===== Records for this exercise
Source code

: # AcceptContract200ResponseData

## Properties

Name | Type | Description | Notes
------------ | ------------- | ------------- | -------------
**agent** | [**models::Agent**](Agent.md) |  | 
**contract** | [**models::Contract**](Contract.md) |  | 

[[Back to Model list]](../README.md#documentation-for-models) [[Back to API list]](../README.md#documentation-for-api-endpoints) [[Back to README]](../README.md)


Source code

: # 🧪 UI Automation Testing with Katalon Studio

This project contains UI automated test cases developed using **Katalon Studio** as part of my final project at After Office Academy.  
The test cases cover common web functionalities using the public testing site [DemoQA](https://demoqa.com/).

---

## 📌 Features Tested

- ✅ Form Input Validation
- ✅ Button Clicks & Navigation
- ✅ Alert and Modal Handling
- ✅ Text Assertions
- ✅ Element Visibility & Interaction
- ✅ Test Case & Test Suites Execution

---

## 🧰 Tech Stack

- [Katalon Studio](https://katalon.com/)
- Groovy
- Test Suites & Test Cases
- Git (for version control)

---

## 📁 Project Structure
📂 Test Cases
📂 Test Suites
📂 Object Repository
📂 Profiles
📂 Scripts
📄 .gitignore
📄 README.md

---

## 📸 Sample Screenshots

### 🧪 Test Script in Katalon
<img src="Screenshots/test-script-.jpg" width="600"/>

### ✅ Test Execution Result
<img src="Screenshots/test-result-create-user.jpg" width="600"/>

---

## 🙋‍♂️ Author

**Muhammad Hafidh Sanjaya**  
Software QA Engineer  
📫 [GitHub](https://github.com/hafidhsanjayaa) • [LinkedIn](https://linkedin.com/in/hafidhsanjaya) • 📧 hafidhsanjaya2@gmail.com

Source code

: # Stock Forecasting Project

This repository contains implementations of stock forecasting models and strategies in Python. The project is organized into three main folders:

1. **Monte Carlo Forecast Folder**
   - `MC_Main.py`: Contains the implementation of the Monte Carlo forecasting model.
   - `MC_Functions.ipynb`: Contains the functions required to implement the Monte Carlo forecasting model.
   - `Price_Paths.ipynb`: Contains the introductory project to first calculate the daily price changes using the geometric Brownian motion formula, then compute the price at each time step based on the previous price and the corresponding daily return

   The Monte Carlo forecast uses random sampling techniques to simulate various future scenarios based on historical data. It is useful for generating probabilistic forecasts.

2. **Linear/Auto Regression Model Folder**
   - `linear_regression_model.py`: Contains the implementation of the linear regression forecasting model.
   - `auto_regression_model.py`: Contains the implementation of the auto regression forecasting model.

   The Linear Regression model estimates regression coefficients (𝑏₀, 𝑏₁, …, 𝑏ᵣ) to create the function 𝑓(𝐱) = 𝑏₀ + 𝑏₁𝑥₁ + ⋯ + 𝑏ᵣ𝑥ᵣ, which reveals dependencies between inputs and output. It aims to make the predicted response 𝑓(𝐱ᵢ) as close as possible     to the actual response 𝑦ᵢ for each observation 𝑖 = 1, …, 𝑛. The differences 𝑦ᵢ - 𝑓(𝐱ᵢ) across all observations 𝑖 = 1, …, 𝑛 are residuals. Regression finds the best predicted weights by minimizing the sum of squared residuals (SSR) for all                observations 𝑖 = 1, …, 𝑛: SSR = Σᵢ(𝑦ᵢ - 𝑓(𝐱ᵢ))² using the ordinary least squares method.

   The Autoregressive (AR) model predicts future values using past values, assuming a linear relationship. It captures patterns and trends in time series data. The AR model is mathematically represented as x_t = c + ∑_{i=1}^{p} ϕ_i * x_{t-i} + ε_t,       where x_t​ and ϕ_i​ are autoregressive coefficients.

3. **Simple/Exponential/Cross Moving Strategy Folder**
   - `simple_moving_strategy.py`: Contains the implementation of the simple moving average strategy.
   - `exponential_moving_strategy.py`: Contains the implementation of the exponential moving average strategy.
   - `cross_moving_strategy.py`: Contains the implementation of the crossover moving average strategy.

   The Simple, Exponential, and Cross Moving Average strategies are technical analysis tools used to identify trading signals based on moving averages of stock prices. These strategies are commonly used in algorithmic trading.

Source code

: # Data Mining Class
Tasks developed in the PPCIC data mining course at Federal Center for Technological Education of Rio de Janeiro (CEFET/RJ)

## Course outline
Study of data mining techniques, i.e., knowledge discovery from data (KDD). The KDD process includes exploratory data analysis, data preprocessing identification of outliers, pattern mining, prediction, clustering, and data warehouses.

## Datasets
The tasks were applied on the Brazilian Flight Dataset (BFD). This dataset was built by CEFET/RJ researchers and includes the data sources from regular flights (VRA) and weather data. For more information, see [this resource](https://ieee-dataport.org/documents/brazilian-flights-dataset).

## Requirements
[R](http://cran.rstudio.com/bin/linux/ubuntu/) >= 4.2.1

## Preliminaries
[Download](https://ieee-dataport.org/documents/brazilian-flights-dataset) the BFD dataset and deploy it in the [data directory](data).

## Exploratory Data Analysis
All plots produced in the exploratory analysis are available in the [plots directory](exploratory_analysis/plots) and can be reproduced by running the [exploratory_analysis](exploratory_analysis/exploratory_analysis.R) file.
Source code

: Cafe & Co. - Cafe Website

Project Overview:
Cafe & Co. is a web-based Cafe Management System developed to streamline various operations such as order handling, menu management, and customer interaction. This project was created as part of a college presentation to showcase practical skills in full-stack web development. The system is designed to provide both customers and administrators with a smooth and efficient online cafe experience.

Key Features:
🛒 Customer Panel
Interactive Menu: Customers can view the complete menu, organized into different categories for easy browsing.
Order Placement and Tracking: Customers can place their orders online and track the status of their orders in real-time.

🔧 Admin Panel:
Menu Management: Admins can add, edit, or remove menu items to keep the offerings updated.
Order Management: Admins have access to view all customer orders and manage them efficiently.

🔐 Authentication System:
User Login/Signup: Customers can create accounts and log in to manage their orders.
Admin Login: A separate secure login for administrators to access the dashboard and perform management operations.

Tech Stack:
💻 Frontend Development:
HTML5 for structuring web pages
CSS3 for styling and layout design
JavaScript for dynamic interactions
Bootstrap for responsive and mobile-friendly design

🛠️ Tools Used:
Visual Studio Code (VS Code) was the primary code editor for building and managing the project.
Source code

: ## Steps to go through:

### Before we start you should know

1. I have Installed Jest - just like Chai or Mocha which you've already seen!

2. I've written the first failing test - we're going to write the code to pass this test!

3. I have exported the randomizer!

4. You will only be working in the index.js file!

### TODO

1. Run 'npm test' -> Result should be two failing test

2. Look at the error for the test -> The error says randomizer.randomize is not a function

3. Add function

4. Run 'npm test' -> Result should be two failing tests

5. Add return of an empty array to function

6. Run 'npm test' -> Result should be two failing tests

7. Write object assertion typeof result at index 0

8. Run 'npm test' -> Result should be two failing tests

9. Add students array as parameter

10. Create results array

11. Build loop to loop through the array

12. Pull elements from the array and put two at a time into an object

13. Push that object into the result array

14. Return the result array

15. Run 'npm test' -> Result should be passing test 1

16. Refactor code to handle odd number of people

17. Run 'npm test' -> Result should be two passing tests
==========
> What you need to do: Your task is an exact transcription of every line above.

> Reply to the exercise:
Source code

: # AcceptContract200ResponseData

## Properties

Name | Type | Description | Notes
------------ | ------------- | ------------- | -------------
**agent** | [**models::Agent**](Agent.md) |  | 
**contract** | [**models::Contract**](Contract.md) |  | 

[[Back to Model list]](../README.md#documentation-for-models) [[Back to API list]](../README.md#documentation-for-api-endpoints) [[Back to README]](../README.md)


Source code

: # 🧪 UI Automation Testing with Katalon Studio

This project contains UI automated test cases developed using **Katalon Studio** as part of my final project at After Office Academy.  
The test cases cover common web functionalities using the public testing site [DemoQA](https://demoqa.com/).

---

## 📌 Features Tested

- ✅ Form Input Validation
- ✅ Button Clicks & Navigation
- ✅ Alert and Modal Handling
- ✅ Text Assertions
- ✅ Element Visibility & Interaction
- ✅ Test Case & Test Suites Execution

---

## 🧰 Tech Stack

- [Katalon Studio](https://katalon.com/)
- Groovy
- Test Suites & Test Cases
- Git (for version control)

---

## 📁 Project Structure
📂 Test Cases
📂 Test Suites
📂 Object Repository
📂 Profiles
📂 Scripts
📄 .gitignore
📄 README.md

---

## 📸 Sample Screenshots

### 🧪 Test Script in Katalon
<img src="Screenshots/test-script-.jpg" width="600"/>

### ✅ Test Execution Result
<img src="Screenshots/test-result-create-user.jpg" width="600"/>

---

## 🙋‍♂️ Author

**Muhammad Hafidh Sanjaya**  
Software QA Engineer  
📫 [GitHub](https://github.com/hafidhsanjayaa) • [LinkedIn](https://linkedin.com/in/hafidhsanjaya) • 📧 hafidhsanjaya2@gmail.com

Source code

: # Stock Forecasting Project

This repository contains implementations of stock forecasting models and strategies in Python. The project is organized into three main folders:

1. **Monte Carlo Forecast Folder**
   - `MC_Main.py`: Contains the implementation of the Monte Carlo forecasting model.
   - `MC_Functions.ipynb`: Contains the functions required to implement the Monte Carlo forecasting model.
   - `Price_Paths.ipynb`: Contains the introductory project to first calculate the daily price changes using the geometric Brownian motion formula, then compute the price at each time step based on the previous price and the corresponding daily return

   The Monte Carlo forecast uses random sampling techniques to simulate various future scenarios based on historical data. It is useful for generating probabilistic forecasts.

2. **Linear/Auto Regression Model Folder**
   - `linear_regression_model.py`: Contains the implementation of the linear regression forecasting model.
   - `auto_regression_model.py`: Contains the implementation of the auto regression forecasting model.

   The Linear Regression model estimates regression coefficients (𝑏₀, 𝑏₁, …, 𝑏ᵣ) to create the function 𝑓(𝐱) = 𝑏₀ + 𝑏₁𝑥₁ + ⋯ + 𝑏ᵣ𝑥ᵣ, which reveals dependencies between inputs and output. It aims to make the predicted response 𝑓(𝐱ᵢ) as close as possible     to the actual response 𝑦ᵢ for each observation 𝑖 = 1, …, 𝑛. The differences 𝑦ᵢ - 𝑓(𝐱ᵢ) across all observations 𝑖 = 1, …, 𝑛 are residuals. Regression finds the best predicted weights by minimizing the sum of squared residuals (SSR) for all                observations 𝑖 = 1, …, 𝑛: SSR = Σᵢ(𝑦ᵢ - 𝑓(𝐱ᵢ))² using the ordinary least squares method.

   The Autoregressive (AR) model predicts future values using past values, assuming a linear relationship. It captures patterns and trends in time series data. The AR model is mathematically represented as x_t = c + ∑_{i=1}^{p} ϕ_i * x_{t-i} + ε_t,       where x_t​ and ϕ_i​ are autoregressive coefficients.

3. **Simple/Exponential/Cross Moving Strategy Folder**
   - `simple_moving_strategy.py`: Contains the implementation of the simple moving average strategy.
   - `exponential_moving_strategy.py`: Contains the implementation of the exponential moving average strategy.
   - `cross_moving_strategy.py`: Contains the implementation of the crossover moving average strategy.

   The Simple, Exponential, and Cross Moving Average strategies are technical analysis tools used to identify trading signals based on moving averages of stock prices. These strategies are commonly used in algorithmic trading.

Source code

: # Data Mining Class
Tasks developed in the PPCIC data mining course at Federal Center for Technological Education of Rio de Janeiro (CEFET/RJ)

## Course outline
Study of data mining techniques, i.e., knowledge discovery from data (KDD). The KDD process includes exploratory data analysis, data preprocessing identification of outliers, pattern mining, prediction, clustering, and data warehouses.

## Datasets
The tasks were applied on the Brazilian Flight Dataset (BFD). This dataset was built by CEFET/RJ researchers and includes the data sources from regular flights (VRA) and weather data. For more information, see [this resource](https://ieee-dataport.org/documents/brazilian-flights-dataset).

## Requirements
[R](http://cran.rstudio.com/bin/linux/ubuntu/) >= 4.2.1

## Preliminaries
[Download](https://ieee-dataport.org/documents/brazilian-flights-dataset) the BFD dataset and deploy it in the [data directory](data).

## Exploratory Data Analysis
All plots produced in the exploratory analysis are available in the [plots directory](exploratory_analysis/plots) and can be reproduced by running the [exploratory_analysis](exploratory_analysis/exploratory_analysis.R) file.
Source code

: Cafe & Co. - Cafe Website

Project Overview:
Cafe & Co. is a web-based Cafe Management System developed to streamline various operations such as order handling, menu management, and customer interaction. This project was created as part of a college presentation to showcase practical skills in full-stack web development. The system is designed to provide both customers and administrators with a smooth and efficient online cafe experience.

Key Features:
🛒 Customer Panel
Interactive Menu: Customers can view the complete menu, organized into different categories for easy browsing.
Order Placement and Tracking: Customers can place their orders online and track the status of their orders in real-time.

🔧 Admin Panel:
Menu Management: Admins can add, edit, or remove menu items to keep the offerings updated.
Order Management: Admins have access to view all customer orders and manage them efficiently.

🔐 Authentication System:
User Login/Signup: Customers can create accounts and log in to manage their orders.
Admin Login: A separate secure login for administrators to access the dashboard and perform management operations.

Tech Stack:
💻 Frontend Development:
HTML5 for structuring web pages
CSS3 for styling and layout design
JavaScript for dynamic interactions
Bootstrap for responsive and mobile-friendly design

🛠️ Tools Used:
Visual Studio Code (VS Code) was the primary code editor for building and managing the project.
Source code

: ## Steps to go through:

### Before we start you should know

1. I have Installed Jest - just like Chai or Mocha which you've already seen!

2. I've written the first failing test - we're going to write the code to pass this test!

3. I have exported the randomizer!

4. You will only be working in the index.js file!

### TODO

1. Run 'npm test' -> Result should be two failing test

2. Look at the error for the test -> The error says randomizer.randomize is not a function

3. Add function

4. Run 'npm test' -> Result should be two failing tests

5. Add return of an empty array to function

6. Run 'npm test' -> Result should be two failing tests

7. Write object assertion typeof result at index 0

8. Run 'npm test' -> Result should be two failing tests

9. Add students array as parameter

10. Create results array

11. Build loop to loop through the array

12. Pull elements from the array and put two at a time into an object

13. Push that object into the result array

14. Return the result array

15. Run 'npm test' -> Result should be passing test 1

16. Refactor code to handle odd number of people

17. Run 'npm test' -> Result should be two passing tests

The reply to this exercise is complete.